### INSTRUCTIONS TO FOLLOW
The lines from the start of the records below through the line containing "letter 'e' is omitted." are to be copied exactly, both ends included, with nothing added.

*** Block opens ***

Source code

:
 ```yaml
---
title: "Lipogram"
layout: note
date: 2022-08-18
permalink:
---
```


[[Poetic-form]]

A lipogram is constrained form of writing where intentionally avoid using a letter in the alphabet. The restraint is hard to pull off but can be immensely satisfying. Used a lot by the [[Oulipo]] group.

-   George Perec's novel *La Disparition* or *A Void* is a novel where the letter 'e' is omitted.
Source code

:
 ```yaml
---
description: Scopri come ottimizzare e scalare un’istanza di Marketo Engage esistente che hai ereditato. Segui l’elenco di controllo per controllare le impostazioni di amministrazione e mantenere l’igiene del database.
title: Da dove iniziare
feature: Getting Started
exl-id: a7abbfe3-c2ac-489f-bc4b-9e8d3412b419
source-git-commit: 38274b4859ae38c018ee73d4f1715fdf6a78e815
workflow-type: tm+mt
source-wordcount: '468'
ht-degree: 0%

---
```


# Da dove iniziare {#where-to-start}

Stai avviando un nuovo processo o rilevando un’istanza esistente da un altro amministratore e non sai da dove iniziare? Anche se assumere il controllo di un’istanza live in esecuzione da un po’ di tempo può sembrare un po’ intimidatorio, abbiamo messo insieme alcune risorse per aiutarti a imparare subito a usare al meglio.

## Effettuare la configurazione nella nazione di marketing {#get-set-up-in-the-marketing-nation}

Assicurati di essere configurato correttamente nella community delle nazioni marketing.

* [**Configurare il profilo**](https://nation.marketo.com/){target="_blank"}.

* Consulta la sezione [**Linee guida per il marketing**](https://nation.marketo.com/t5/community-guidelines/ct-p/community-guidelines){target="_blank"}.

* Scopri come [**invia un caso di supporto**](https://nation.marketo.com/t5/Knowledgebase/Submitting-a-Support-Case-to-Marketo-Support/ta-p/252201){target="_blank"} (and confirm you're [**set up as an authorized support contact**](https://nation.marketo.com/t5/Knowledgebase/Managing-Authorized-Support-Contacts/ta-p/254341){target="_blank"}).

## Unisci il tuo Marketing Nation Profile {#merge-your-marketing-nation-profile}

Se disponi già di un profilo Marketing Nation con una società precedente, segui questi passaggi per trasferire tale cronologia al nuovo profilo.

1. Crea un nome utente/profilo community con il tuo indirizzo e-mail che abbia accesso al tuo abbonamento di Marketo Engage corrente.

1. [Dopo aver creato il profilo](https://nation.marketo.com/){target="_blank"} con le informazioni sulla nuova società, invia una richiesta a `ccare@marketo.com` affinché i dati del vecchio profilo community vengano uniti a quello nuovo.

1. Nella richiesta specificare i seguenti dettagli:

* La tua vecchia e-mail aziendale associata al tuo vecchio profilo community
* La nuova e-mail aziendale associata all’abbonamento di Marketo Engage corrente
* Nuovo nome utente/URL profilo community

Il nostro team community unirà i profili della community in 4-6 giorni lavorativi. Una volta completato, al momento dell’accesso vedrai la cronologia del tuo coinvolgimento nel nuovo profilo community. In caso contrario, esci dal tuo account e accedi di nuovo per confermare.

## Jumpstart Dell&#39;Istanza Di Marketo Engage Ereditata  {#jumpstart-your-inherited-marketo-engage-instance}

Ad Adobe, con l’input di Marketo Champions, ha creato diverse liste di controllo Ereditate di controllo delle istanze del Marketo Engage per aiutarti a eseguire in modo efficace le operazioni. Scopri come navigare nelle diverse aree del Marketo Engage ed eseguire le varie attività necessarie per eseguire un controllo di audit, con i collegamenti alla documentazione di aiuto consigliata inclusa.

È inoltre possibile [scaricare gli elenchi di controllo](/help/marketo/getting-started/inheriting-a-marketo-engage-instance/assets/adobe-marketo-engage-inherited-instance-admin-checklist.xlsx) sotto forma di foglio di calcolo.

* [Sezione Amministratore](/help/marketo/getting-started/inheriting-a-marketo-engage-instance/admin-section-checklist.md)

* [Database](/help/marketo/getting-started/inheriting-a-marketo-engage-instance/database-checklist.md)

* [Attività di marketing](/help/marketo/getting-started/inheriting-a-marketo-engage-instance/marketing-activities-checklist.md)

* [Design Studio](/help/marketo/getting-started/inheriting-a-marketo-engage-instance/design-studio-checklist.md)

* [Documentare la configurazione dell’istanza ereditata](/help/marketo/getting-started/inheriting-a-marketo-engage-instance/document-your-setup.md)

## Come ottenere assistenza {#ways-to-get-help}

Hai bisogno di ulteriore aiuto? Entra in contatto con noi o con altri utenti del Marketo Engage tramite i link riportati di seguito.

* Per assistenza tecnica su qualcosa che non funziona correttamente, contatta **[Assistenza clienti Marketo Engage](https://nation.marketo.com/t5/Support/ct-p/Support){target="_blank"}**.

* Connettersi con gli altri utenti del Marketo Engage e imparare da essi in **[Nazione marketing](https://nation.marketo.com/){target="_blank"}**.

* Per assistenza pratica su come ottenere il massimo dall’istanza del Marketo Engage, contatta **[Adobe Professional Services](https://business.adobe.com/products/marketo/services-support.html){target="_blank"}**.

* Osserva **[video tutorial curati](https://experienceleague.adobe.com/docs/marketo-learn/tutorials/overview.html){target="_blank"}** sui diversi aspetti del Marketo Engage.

*** Block closes ***

### FINISHED TASK
Source code

:
 ```yaml
---
title: "Lipogram"
layout: note
date: 2022-08-18
permalink:
---
```


[[Poetic-form]]

A lipogram is constrained form of writing where intentionally avoid using a letter in the alphabet. The restraint is hard to pull off but can be immensely satisfying. Used a lot by the [[Oulipo]] group.

-   George Perec's novel *La Disparition* or *A Void* is a novel where the letter 'e' is omitted.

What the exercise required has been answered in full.